NOTE: There are 11 Questions in all.
· Question 1 is compulsory and carries 16 marks. Answer to Q. 1. must be written in the space provided for it in the answer book supplied and nowhere else.
· Answer any THREE Questions each from Part I and Part II. Each of these questions carries 14 marks.
· Any required data not explicitly given, may be suitably assumed and stated.
Q.1 Choose the correct or best alternative in the following: (2x8)
a. Retrieval of task relevant data in Data Mining is called
(A) Data selection. (B) Pattern presentation.
(C) Data integration. (D) Task data.
b. Multiple data sources are combined in
(A) Data cleaning. (B) Data integration.
(C) Data transforming. (D) Knowledge representation.
c. A set of views over operational databases is called a
(A) Data mart. (B) Enterprise warehouse.
(C) Data cube. (D) Virtual warehouse.
d. Market Basket Analysis is an example of
(A) Association. (B) Clustering.
(C) Clarification. (D) Integration.
e. An efficient association rule-mining algorithm is
(A) apriori. (B) nearest neighbour.
(C) principal component analysis. (D) back propagation.
f. Tree pruning methods are used in
(A) classification. (B) clustering.
(C) data cleaning. (D) pattern recognition.
g. The following databases contain word descriptions for data objects
(A) Time series databases. (B) Text databases.
(C) Multimedia databases. (D) Spatial databases.
h. The normalized schema is called
(A) star schema (B) snowflake schema
(C) multidimensional schema (D) cube.
Answer any THREE Questions. Each question carries 14 marks.
Q.2 a. Present an example where data mining is crucial to the success of business. What Data mining function does this business need? (7)
b. How is a Data Warehouse different from a database? How are they similar? (7)
Q.3 a. Explain the data warehouse back-end tools and utilities to populate and refresh data. (7)
b. Describe two challenges to Data Mining regarding performance issues. (7)
Q.4 Briefly compare the following concepts. You may use an example to explain your points.
(i)
i. Snow flake Schema
ii. Fact Constellation.
iii. Starnet query model.
(ii)
i. Data Clearing.
ii. Data transformation.
iii. Refresh. (14)
Q.5 a. What is the difference between the below three main types of Data warehouse usages.

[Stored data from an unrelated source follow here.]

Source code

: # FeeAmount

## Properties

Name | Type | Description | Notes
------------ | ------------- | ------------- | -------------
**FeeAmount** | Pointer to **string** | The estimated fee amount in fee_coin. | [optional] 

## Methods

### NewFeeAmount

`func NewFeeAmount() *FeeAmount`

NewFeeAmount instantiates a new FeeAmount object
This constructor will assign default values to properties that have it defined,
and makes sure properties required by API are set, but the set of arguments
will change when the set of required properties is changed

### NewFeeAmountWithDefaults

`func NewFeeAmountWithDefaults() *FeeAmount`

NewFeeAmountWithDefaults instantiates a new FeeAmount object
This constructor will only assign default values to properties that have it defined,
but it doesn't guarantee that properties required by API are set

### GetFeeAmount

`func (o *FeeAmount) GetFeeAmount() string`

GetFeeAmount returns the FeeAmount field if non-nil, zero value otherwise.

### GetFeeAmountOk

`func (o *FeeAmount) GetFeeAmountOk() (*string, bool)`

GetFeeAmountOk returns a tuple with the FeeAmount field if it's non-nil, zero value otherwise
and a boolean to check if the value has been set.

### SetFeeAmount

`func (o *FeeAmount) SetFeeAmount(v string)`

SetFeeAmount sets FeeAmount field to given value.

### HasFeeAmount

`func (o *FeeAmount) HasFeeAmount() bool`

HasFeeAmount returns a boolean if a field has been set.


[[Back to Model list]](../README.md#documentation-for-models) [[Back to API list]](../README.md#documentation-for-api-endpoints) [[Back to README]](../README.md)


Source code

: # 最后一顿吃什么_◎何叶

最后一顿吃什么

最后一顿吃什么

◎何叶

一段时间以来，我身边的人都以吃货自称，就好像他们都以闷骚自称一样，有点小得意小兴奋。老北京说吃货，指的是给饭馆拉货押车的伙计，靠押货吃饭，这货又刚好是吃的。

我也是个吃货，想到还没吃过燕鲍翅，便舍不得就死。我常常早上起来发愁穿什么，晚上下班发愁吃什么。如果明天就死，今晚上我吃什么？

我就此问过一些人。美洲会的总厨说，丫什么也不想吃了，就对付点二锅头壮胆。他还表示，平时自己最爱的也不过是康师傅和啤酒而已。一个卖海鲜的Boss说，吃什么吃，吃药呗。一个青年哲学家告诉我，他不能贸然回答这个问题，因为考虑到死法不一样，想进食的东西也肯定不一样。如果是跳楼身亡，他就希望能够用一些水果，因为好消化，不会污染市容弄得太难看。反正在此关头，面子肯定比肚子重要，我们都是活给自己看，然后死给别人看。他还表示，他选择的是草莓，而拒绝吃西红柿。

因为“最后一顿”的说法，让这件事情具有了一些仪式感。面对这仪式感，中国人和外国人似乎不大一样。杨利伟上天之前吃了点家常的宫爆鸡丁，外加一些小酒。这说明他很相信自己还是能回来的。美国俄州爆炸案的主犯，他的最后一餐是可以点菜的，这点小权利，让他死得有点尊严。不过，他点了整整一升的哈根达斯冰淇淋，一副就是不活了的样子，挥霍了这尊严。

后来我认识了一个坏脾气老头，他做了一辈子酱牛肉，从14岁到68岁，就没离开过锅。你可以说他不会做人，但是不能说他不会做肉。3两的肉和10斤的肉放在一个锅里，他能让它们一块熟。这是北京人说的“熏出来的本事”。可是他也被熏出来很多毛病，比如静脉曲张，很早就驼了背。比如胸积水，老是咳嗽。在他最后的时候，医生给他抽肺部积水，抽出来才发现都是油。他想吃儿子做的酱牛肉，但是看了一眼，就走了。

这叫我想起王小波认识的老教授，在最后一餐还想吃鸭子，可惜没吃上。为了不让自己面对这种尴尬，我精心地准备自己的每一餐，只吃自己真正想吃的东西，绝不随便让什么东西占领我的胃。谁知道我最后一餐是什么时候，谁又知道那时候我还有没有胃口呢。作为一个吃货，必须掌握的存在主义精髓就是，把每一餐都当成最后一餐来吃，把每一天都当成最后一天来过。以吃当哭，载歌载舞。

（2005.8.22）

(i) Information Processing.
(ii) Analytical Processing.
(iii) Data Mining. (9)
b. Discuss OLAM. Is OLAP related to it? (5)
Q.6 a. What is the role of EIS analyst in Data Warehouse? How does a data warehouse assist EIS analyst. (7)
b. Explain the knowledge discovery process. (7)
Answer any THREE Questions. Each question carries 14 marks.
Q.7 a. Describe why concept hierarchies are useful in DM? (4)
b. Describe the different views that must be considered while designing a data warehouse. (10)
Q.8 a. While mining association rules, how does the Data Mining system know which rules are likely to be interesting to the user? (8)
b. What is the importance of meta data in a data warehouse? Explain the components. (6)
Q.9 Write notes on
a. Rollup Analysis. (5)
b. Machine learning. (5)
c. Any data reduction method. (4)
Q.10 a. Explain the three tier Data Ware House Architecture. (8)
b. Explain the three Data Ware House models. (6)
b. Why is tree pruning useful in decision tree induction? What is the drawback of using a separate set of samples to evaluate purring? (8)